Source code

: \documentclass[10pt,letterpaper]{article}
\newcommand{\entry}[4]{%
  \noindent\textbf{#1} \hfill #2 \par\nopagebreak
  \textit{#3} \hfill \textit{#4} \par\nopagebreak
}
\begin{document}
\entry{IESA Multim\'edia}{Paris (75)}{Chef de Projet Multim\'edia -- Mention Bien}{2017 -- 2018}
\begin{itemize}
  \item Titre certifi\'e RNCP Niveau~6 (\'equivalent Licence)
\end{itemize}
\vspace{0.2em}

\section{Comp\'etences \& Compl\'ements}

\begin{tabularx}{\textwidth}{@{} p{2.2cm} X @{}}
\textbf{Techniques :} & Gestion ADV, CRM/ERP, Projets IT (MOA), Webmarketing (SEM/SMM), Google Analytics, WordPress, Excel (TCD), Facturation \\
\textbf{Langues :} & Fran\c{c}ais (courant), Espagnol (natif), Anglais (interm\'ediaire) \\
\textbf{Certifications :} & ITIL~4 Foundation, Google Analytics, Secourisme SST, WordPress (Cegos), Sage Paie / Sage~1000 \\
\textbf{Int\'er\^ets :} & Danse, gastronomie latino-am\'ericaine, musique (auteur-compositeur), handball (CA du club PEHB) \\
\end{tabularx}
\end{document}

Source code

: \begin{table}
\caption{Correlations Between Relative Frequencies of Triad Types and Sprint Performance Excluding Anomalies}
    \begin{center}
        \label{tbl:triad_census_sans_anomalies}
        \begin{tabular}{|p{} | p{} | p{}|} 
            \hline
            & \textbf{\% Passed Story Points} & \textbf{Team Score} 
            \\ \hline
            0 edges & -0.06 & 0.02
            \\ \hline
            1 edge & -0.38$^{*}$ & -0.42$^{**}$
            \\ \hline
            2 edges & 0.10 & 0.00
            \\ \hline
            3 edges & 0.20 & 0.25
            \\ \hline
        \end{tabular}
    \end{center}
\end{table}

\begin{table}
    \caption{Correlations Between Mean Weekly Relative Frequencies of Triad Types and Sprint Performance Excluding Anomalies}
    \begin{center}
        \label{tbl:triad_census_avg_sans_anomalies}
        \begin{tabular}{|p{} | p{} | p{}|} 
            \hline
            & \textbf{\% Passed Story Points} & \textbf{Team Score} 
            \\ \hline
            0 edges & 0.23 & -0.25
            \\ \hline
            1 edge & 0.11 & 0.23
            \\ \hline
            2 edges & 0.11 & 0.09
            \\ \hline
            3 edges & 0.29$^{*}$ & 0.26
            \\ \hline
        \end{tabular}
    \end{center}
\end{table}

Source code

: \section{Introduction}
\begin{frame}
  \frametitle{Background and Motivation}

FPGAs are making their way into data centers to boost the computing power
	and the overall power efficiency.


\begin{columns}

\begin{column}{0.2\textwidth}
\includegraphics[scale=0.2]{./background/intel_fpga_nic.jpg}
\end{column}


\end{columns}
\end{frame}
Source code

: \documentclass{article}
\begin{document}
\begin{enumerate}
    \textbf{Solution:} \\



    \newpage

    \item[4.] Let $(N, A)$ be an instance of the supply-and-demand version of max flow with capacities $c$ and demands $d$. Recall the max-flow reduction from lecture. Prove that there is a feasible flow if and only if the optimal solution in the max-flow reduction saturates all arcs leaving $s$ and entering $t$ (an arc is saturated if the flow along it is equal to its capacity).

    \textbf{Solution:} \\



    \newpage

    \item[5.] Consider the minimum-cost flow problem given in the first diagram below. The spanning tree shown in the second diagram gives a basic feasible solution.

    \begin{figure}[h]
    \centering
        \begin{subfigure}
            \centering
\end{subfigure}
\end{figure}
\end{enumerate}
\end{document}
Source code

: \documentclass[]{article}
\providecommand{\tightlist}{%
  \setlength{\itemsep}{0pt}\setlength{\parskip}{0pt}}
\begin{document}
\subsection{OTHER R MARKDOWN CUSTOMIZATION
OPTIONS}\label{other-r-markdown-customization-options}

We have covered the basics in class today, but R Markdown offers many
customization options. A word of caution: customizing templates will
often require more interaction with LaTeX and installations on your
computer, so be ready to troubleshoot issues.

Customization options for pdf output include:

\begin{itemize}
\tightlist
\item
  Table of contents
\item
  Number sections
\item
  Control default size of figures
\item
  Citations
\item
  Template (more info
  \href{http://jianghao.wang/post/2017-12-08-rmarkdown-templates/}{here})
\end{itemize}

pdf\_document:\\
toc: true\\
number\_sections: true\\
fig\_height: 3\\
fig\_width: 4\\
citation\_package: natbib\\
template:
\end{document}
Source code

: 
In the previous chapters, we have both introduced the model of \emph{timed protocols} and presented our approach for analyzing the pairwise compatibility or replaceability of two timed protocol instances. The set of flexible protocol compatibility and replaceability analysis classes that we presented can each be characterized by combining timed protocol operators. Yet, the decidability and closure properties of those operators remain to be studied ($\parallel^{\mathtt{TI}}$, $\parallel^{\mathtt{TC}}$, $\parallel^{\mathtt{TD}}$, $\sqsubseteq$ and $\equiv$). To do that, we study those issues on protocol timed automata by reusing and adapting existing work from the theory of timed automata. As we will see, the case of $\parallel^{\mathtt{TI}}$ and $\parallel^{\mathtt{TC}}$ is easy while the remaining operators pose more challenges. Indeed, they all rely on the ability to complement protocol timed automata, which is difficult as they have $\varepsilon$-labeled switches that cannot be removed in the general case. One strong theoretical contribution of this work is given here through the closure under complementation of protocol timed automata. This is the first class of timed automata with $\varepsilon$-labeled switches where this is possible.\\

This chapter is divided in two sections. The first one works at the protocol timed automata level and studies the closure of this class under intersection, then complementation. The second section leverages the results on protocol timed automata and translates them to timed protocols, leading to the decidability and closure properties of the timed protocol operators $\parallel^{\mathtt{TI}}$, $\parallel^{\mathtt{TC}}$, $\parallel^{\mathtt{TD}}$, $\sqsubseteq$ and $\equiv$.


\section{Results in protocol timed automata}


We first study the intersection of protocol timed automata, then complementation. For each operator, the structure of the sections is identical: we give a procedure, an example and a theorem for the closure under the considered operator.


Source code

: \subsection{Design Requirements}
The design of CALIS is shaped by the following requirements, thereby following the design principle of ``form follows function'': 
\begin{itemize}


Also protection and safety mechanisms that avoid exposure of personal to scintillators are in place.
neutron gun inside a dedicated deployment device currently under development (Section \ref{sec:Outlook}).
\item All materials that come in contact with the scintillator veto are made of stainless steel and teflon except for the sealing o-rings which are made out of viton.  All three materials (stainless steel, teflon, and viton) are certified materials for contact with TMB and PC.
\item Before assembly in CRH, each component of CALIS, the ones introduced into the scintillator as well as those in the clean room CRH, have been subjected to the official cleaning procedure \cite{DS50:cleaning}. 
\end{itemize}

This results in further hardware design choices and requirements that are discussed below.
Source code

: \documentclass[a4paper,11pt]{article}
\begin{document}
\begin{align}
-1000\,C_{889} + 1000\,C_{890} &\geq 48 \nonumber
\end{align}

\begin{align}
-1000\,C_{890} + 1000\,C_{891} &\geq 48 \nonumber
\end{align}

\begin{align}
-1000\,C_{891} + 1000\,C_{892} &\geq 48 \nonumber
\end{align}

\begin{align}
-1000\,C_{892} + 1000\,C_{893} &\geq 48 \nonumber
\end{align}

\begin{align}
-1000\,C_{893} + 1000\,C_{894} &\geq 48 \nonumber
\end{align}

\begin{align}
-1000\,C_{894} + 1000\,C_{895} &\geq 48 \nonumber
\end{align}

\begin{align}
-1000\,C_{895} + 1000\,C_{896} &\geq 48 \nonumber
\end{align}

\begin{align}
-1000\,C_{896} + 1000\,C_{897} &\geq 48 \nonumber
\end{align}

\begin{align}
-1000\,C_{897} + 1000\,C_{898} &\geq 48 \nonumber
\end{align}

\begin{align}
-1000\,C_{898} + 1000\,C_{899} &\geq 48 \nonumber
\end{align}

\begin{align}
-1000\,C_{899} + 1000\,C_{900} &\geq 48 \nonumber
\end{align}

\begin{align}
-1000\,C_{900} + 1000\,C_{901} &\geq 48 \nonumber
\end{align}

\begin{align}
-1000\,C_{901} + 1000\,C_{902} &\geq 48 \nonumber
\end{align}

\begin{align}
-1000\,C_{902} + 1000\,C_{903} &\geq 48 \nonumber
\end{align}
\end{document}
──────
Gather and copy every line of the data in which the string "Frequencies" is found.

\caption{Correlations Between Relative Frequencies of Triad Types and Sprint Performance Excluding Anomalies}
    \caption{Correlations Between Mean Weekly Relative Frequencies of Triad Types and Sprint Performance Excluding Anomalies}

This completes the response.